Many homeowners in Gwinnett County have septic systems, and they frequently question what can be grown, if anything, over their septic drain field. Plant material can be beneficial in these areas by managing moisture and nutrient levels within the soil. It can also help limit activities that can compact the soil and reduce the effectiveness of the system. However, using the wrong plants can potentially harm the septic drain field and lead to costly repairs. Plants can be installed in these areas that will not be troublesome to the septic system if you follow some simple guidelines.
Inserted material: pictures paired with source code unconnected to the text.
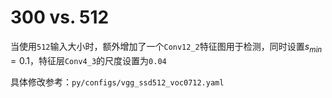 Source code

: 
# 300 vs. 512

当使用`512`输入大小时，额外增加了一个`Conv12_2`特征图用于检测，同时设置$s_{min}=0.1$，特征层`Conv4_3`的尺度设置为`0.04`

具体修改参考：`py/configs/vgg_ssd512_voc0712.yaml` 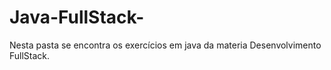 # Java-FullStack-
Nesta pasta se encontra os exercícios em java da materia Desenvolvimento FullStack. 
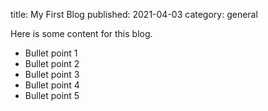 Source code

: title: My First Blog
published: 2021-04-03
category: general


Here is some content for this blog.

- Bullet point 1
- Bullet point 2
- Bullet point 3
- Bullet point 4
- Bullet point 5
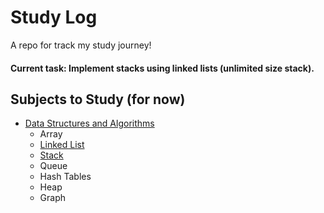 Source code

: # Study Log

A repo for track my study journey!
#### Current task: Implement stacks using linked lists (unlimited size stack).
## Subjects to Study (for now)

* [Data Structures and Algorithms](https://github.com/lusan23/study-log/tree/master/data_structs)
    * Array
    * [Linked List](https://github.com/lusan23/study-log/tree/master/data_structs/LLists)
    * [Stack](https://github.com/lusan23/study-log/tree/master/data_structs/stack)
    * Queue
    * Hash Tables
    * Heap
    * Graph
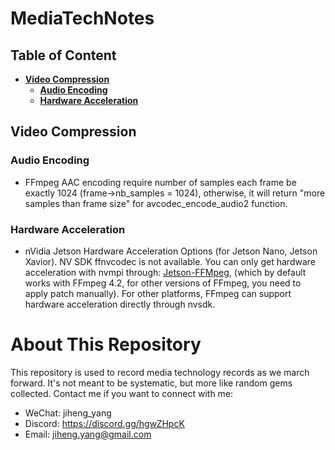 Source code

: # MediaTechNotes

## Table of Content
- **[Video Compression](#video_compression)**
    - **[Audio Encoding](#audio-encoding)**
    - **[Hardware Acceleration](#hardware-acceleration)**

## Video Compression
### Audio Encoding
* FFmpeg AAC encoding require number of samples each frame be exactly 1024 (frame->nb_samples = 1024), otherwise, it will return "more samples than frame size" for avcodec_encode_audio2 function.

### Hardware Acceleration

* nVidia Jetson Hardware Acceleration Options (for Jetson Nano, Jetson Xavior). NV SDK ffnvcodec is not available. You can only get hardware acceleration with nvmpi through: <a href="https://github.com/jocover/jetson-ffmpeg">Jetson-FFMpeg</a>, (which by default works with FFmpeg 4.2, for other versions of FFmpeg, you need to apply patch manually). For other platforms, FFmpeg can support hardware acceleration directly through nvsdk.

# About This Repository

This repository is used to record media technology records as we march forward. It's not meant to be systematic, but more like random gems collected. Contact me if you want to connect with me:

* WeChat: jiheng_yang
* Discord: https://discord.gg/hgwZHpcK
* Email: jiheng.yang@gmail.com

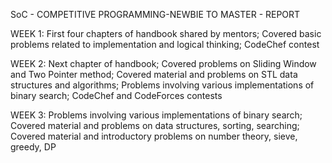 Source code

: SoC - COMPETITIVE PROGRAMMING-NEWBIE TO MASTER - REPORT

WEEK 1: First four chapters of handbook shared by mentors; 
        Covered basic problems related to implementation and logical thinking; 
        CodeChef contest

WEEK 2: Next chapter of handbook; 
        Covered problems on Sliding Window and Two Pointer method; 
        Covered material and problems on STL data structures and algorithms; 
        Problems involving various implementations of binary search; 
        CodeChef and CodeForces contests
       
WEEK 3: Problems involving various implementations of binary search; 
        Covered material and problems on data structures, sorting, searching; 
        Covered material and introductory problems on number theory, sieve, greedy, DP
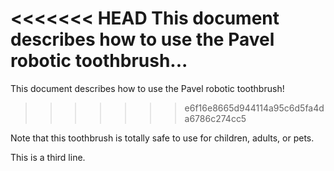 <<<<<<< HEAD
This document describes how to use the Pavel robotic toothbrush...
=======
This document describes how to use the Pavel robotic toothbrush!
>>>>>>> e6f16e8665d944114a95c6d5fa4da6786c274cc5

Note that this toothbrush is totally safe to use for children, adults, or pets.

This is a third line.
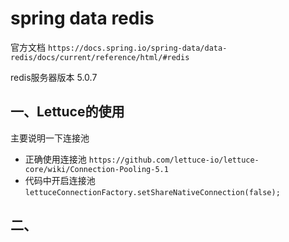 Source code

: # spring data redis

官方文档 `https://docs.spring.io/spring-data/data-redis/docs/current/reference/html/#redis`

redis服务器版本 5.0.7

## 一、Lettuce的使用

主要说明一下连接池

- 正确使用连接池 `https://github.com/lettuce-io/lettuce-core/wiki/Connection-Pooling-5.1`
- 代码中开启连接池 `lettuceConnectionFactory.setShareNativeConnection(false);`

## 二、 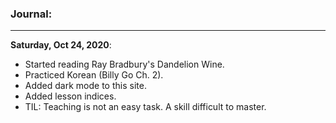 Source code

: ### Journal:

***

**Saturday, Oct 24, 2020**: 
- Started reading Ray Bradbury's Dandelion Wine. 
- Practiced Korean (Billy Go Ch. 2).
- Added dark mode to this site.
- Added lesson indices.
- TIL: Teaching is not an easy task. A skill difficult to master.
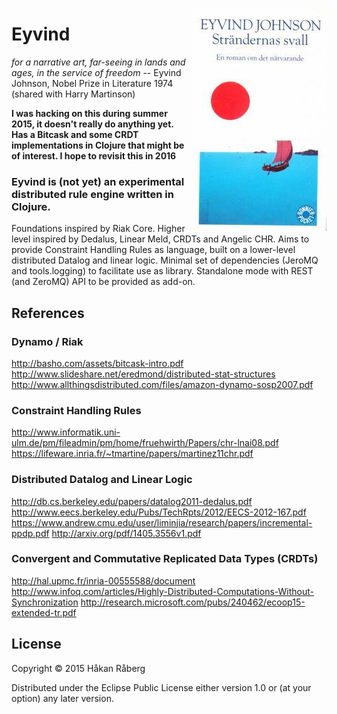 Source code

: [<img width="215" src="https://github.com/hraberg/eyvind/raw/master/strandernas-svall.jpg" alt="Return to Ithaca" title="Return to Ithaca" align="right" />](https://en.wikipedia.org/wiki/Eyvind_Johnson)

# Eyvind

*for a narrative art, far-seeing in lands and ages, in the service of freedom*
-- Eyvind Johnson, Nobel Prize in Literature 1974 (shared with Harry Martinson)

**I was hacking on this during summer 2015, it doesn't really do anything yet. Has a Bitcask and some CRDT implementations in Clojure that might be of interest. I hope to revisit this in 2016**


### Eyvind is (not yet) an experimental distributed rule engine written in Clojure.

Foundations inspired by Riak Core. Higher level inspired by Dedalus, Linear Meld, CRDTs and Angelic CHR. Aims to provide Constraint Handling Rules as language, built on a lower-level distributed Datalog and linear logic. Minimal set of dependencies (JeroMQ and tools.logging) to facilitate use as library. Standalone mode with REST (and ZeroMQ) API to be provided as add-on.


## References

### Dynamo / Riak

http://basho.com/assets/bitcask-intro.pdf
http://www.slideshare.net/eredmond/distributed-stat-structures
http://www.allthingsdistributed.com/files/amazon-dynamo-sosp2007.pdf

### Constraint Handling Rules

http://www.informatik.uni-ulm.de/pm/fileadmin/pm/home/fruehwirth/Papers/chr-lnai08.pdf
https://lifeware.inria.fr/~tmartine/papers/martinez11chr.pdf

### Distributed Datalog and Linear Logic

http://db.cs.berkeley.edu/papers/datalog2011-dedalus.pdf
http://www.eecs.berkeley.edu/Pubs/TechRpts/2012/EECS-2012-167.pdf
https://www.andrew.cmu.edu/user/liminjia/research/papers/incremental-ppdp.pdf
http://arxiv.org/pdf/1405.3556v1.pdf

### Convergent and Commutative Replicated Data Types (CRDTs)

http://hal.upmc.fr/inria-00555588/document
http://www.infoq.com/articles/Highly-Distributed-Computations-Without-Synchronization
http://research.microsoft.com/pubs/240462/ecoop15-extended-tr.pdf


## License

Copyright © 2015 Håkan Råberg

Distributed under the Eclipse Public License either version 1.0 or (at
your option) any later version.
Certain plants by their nature have a greater potential to disturb the septic drain field systems. Shallow rooted annual and perennial herbaceous plants can be planted closer to the drain fields since they do not have invasive roots. Turfgrass can be grown over the drain field and is beneficial since it helps hold the soil in place. Trees and shrubs should be planted further away from it since they have a more extensive root systems. A good rule of thumb is to use the ultimate mature height of selected tree as the minimum planting distance from the septic drainfield.

Avoid plants with aggressive, water loving deep roots that typically thrive in wet locations and can clog or disrupt the pipes in the system. Some plants, such as willows and river birches, are known for invading septic lines. Others to avoid include magnolias, poplars, red maples, sugar maples, and elms. The extra moisture and nutrients are favorable to the growth of the roots of these plants causing the lines to become clogged. You can plant shallow root trees and shrubs, such as crabapples, dogwoods, hemlocks, hollies and arborvitae towards the drier ends of the drain lines.
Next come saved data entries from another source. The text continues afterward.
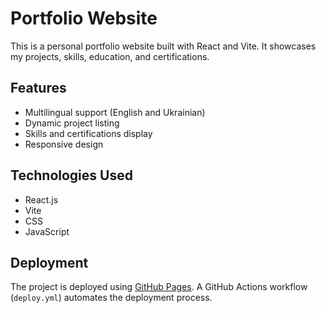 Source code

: # Portfolio Website
This is a personal portfolio website built with React and Vite. It showcases my projects, skills, education, and certifications.

## Features
- Multilingual support (English and Ukrainian)
- Dynamic project listing
- Skills and certifications display
- Responsive design

## Technologies Used
- React.js
- Vite
- CSS
- JavaScript

## Deployment
The project is deployed using [GitHub Pages](https://antoninazz.github.io/). A GitHub Actions workflow (`deploy.yml`) automates the deployment process.
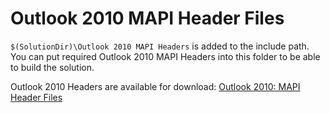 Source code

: # Outlook 2010 MAPI Header Files
`$(SolutionDir)\Outlook 2010 MAPI Headers` is added to the include path. You can put required Outlook 2010 MAPI Headers into this folder to be able to build the solution.

Outlook 2010 Headers are available for download:
[Outlook 2010: MAPI Header Files](http://www.microsoft.com/en-us/download/details.aspx?id=12905)
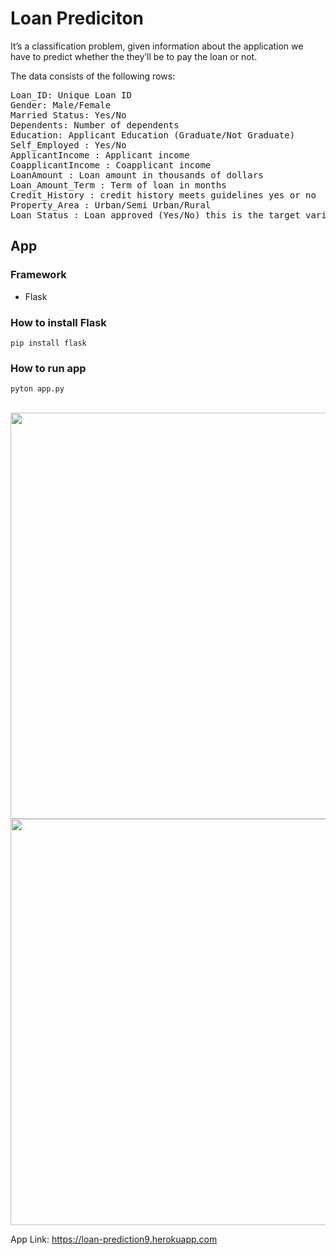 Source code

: # Loan Prediciton
It’s a classification problem, given information about the application we have to predict whether the they’ll be to pay the loan or not.

The data consists of the following rows:
<pre>
Loan_ID: Unique Loan ID
Gender: Male/Female
Married Status: Yes/No
Dependents: Number of dependents 
Education: Applicant Education (Graduate/Not Graduate)
Self_Employed : Yes/No
ApplicantIncome : Applicant income
CoapplicantIncome : Coapplicant income
LoanAmount : Loan amount in thousands of dollars
Loan_Amount_Term : Term of loan in months
Credit_History : credit history meets guidelines yes or no
Property_Area : Urban/Semi Urban/Rural
Loan_Status : Loan approved (Yes/No) this is the target variable
</pre>

## App
### Framework
* Flask
### How to install Flask
`pip install flask`
### How to run app
`pyton app.py`

<br>
<img src="https://user-images.githubusercontent.com/85934122/173180065-065b1fec-8dd9-4dac-8524-b8198929c70a.png" width="650">
<img src="https://user-images.githubusercontent.com/85934122/173180078-8e364165-7acd-4ea2-a8ba-8f2d5ff1606c.png" width="650">

<br> 

App Link: https://loan-prediction9.herokuapp.com

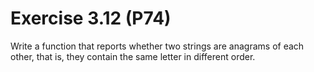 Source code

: # Exercise 3.12 (P74)

Write a function that reports whether two strings are anagrams of each other,
that is, they contain the same letter in different order.
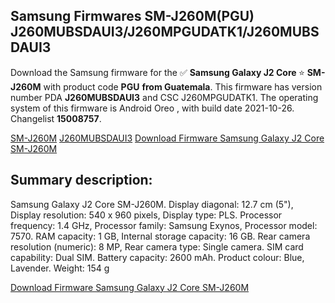 <h2>Samsung Firmwares SM-J260M(PGU) J260MUBSDAUI3/J260MPGUDATK1/J260MUBSDAUI3</h2>
Download the Samsung firmware for the ✅ <strong>Samsung Galaxy J2 Core </strong> ⭐ <strong>SM-J260M</strong> with product code <strong>PGU</strong> <strong> from Guatemala</strong>. This firmware has version number PDA <strong>J260MUBSDAUI3</strong> and CSC J260MPGUDATK1. The operating system of this firmware is Android Oreo , with build date 2021-10-26. Changelist <strong>15008757</strong>.


[SM-J260M](https://samfirm.shop/samsung/model/SM-J260M)
[J260MUBSDAUI3](https://samfirm.shop/samsung/pda/J260MUBSDAUI3)
[Download Firmware Samsung Galaxy J2 Core SM-J260M](https://samfirm.shop/samsung/firmware/469153)
<h2>Summary description:</h2>
<p>Samsung Galaxy J2 Core SM-J260M. Display diagonal: 12.7 cm (5"), Display resolution: 540 x 960 pixels, Display type: PLS. Processor frequency: 1.4 GHz, Processor family: Samsung Exynos, Processor model: 7570. RAM capacity: 1 GB, Internal storage capacity: 16 GB. Rear camera resolution (numeric): 8 MP, Rear camera type: Single camera. SIM card capability: Dual SIM. Battery capacity: 2600 mAh. Product colour: Blue, Lavender. Weight: 154 g</p>


[Download Firmware Samsung Galaxy J2 Core SM-J260M](https://samfirm.shop/samsung/firmware/469153)
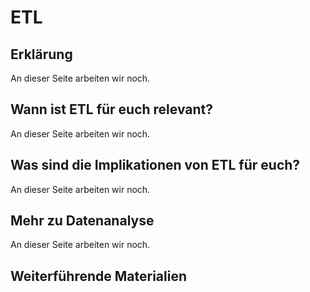 # ETL
## Erklärung
An dieser Seite arbeiten wir noch.

## Wann ist ETL für euch relevant?
An dieser Seite arbeiten wir noch.

## Was sind die Implikationen von ETL für euch? 
An dieser Seite arbeiten wir noch.

## Mehr zu Datenanalyse   
An dieser Seite arbeiten wir noch.

## Weiterführende Materialien

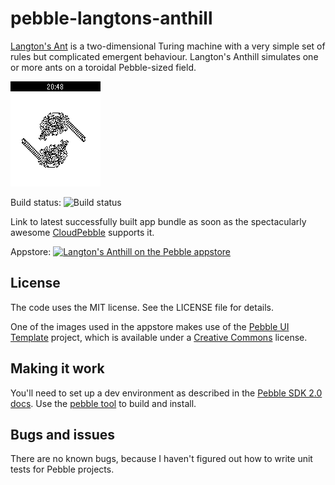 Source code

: pebble-langtons-anthill
=======================

[Langton's Ant](http://en.wikipedia.org/wiki/Langton%27s_ant) is a
two-dimensional Turing machine with a very simple set of rules but complicated
emergent behaviour. Langton's Anthill simulates one or more ants on a toroidal
Pebble-sized field.

![screenshot](screenshots/langtons-anthill-2014-03-15-20.png)

Build status: ![Build status](https://cloudpebble.net/ide/project/42197/status.png)

Link to latest successfully built app bundle as soon as the spectacularly
awesome [CloudPebble](http://cloudpebble.net) supports it.

Appstore: [![Langton's Anthill on the Pebble appstore](http://pblweb.com/badge/5324a390d7d0f23827000184/orange/small/)](http://pblweb.com/appstore/5324a390d7d0f23827000184)

License
-------

The code uses the MIT license. See the LICENSE file for details.

One of the images used in the appstore makes use of the
[Pebble UI Template](https://github.com/mcongrove/PebbleUI) project, which is
available under a
[Creative Commons](http://creativecommons.org/licenses/by-sa/4.0/deed.en_US)
license.

Making it work
--------------

You'll need to set up a dev environment as described in the
[Pebble SDK 2.0 docs](http://developer.getpebble.com/2/). Use the
[pebble tool](https://developer.getpebble.com/2/getting-started/pebble-tool/)
to build and install.

Bugs and issues
---------------

There are no known bugs, because I haven't figured out how to write unit tests
for Pebble projects.
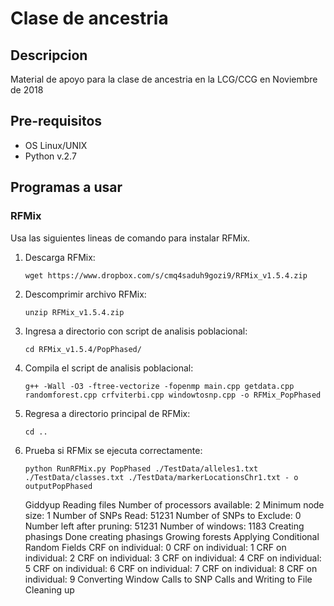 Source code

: # Clase de ancestria

## Descripcion

Material de apoyo para la clase de ancestria en la LCG/CCG en Noviembre de 2018

## Pre-requisitos

- OS Linux/UNIX
- Python v.2.7

## Programas a usar

### RFMix

Usa las siguientes lineas de comando para instalar RFMix.
 1. Descarga RFMix:

	`wget https://www.dropbox.com/s/cmq4saduh9gozi9/RFMix_v1.5.4.zip`

 2. Descomprimir archivo RFMix:

	`unzip RFMix_v1.5.4.zip`

 3. Ingresa a directorio con script de analisis poblacional:

	`cd RFMix_v1.5.4/PopPhased/`

 4. Compila el script de analisis poblacional:

	`g++ -Wall -O3 -ftree-vectorize -fopenmp main.cpp getdata.cpp randomforest.cpp crfviterbi.cpp windowtosnp.cpp -o RFMix_PopPhased`

 5. Regresa a directorio principal de RFMix:

	`cd ..`

 6. Prueba si RFMix se ejecuta correctamente:

	`python RunRFMix.py PopPhased ./TestData/alleles1.txt ./TestData/classes.txt ./TestData/markerLocationsChr1.txt - o outputPopPhased`


    Giddyup
    Reading files
    Number of processors available: 2
    Minimum node size: 1
    Number of SNPs Read: 51231
    Number of SNPs to Exclude: 0
    Number left after pruning: 51231
    Number of windows: 1183
    Creating phasings
    Done creating phasings
    Growing forests
    Applying Conditional Random Fields
    CRF on individual: 0
    CRF on individual: 1
    CRF on individual: 2
    CRF on individual: 3
    CRF on individual: 4
    CRF on individual: 5
    CRF on individual: 6
    CRF on individual: 7
    CRF on individual: 8
    CRF on individual: 9
    Converting Window Calls to SNP Calls and Writing to File
    Cleaning up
Avoid the placement of groundcovers, such as English ivy or liriope, over septic drain fields. They can form thick mats and collect leaf debris preventing the soil from being able to dry out.

Locate vegetable gardens away from the septic drain fields. The vegetables, especially root vegetables, could become contaminated with disease-causing microbes. Different soil types vary in their ability to filter contaminants; however, there is no way to be absolutely certain that everything is filtered out. Additionally, frequent tilling and working of the soil could damage the lines.

Do not apply excessive amounts of mulch or soil on top of the drain field. Raised beds should not be installed over it. This can have a detrimental effect on the performance of the system by causing the soil to become compacted and by preventing soil moisture from evaporating.

By carefully choosing and placing plant material around septic drain fields, you can have an attractive landscape that is beneficial to the system. Most importantly, this can reduce the chances of costly septic line repairs.

Winter is also a good time to decide on what to plant in your yard. The Gwinnett County Extension Plant Sale has some excellent plants that are available for sale. Go to the Extension website at http://www.caes.uga.edu/extension/gwinnett/ to download the order form or call the Gwinnett County Extension office for a form to be mailed to you.

Timothy Daly is an Agricultural and Natural Resource Extension Agent with Gwinnett County. He can be contacted at 678-377-4010 or tdaly@uga.edu.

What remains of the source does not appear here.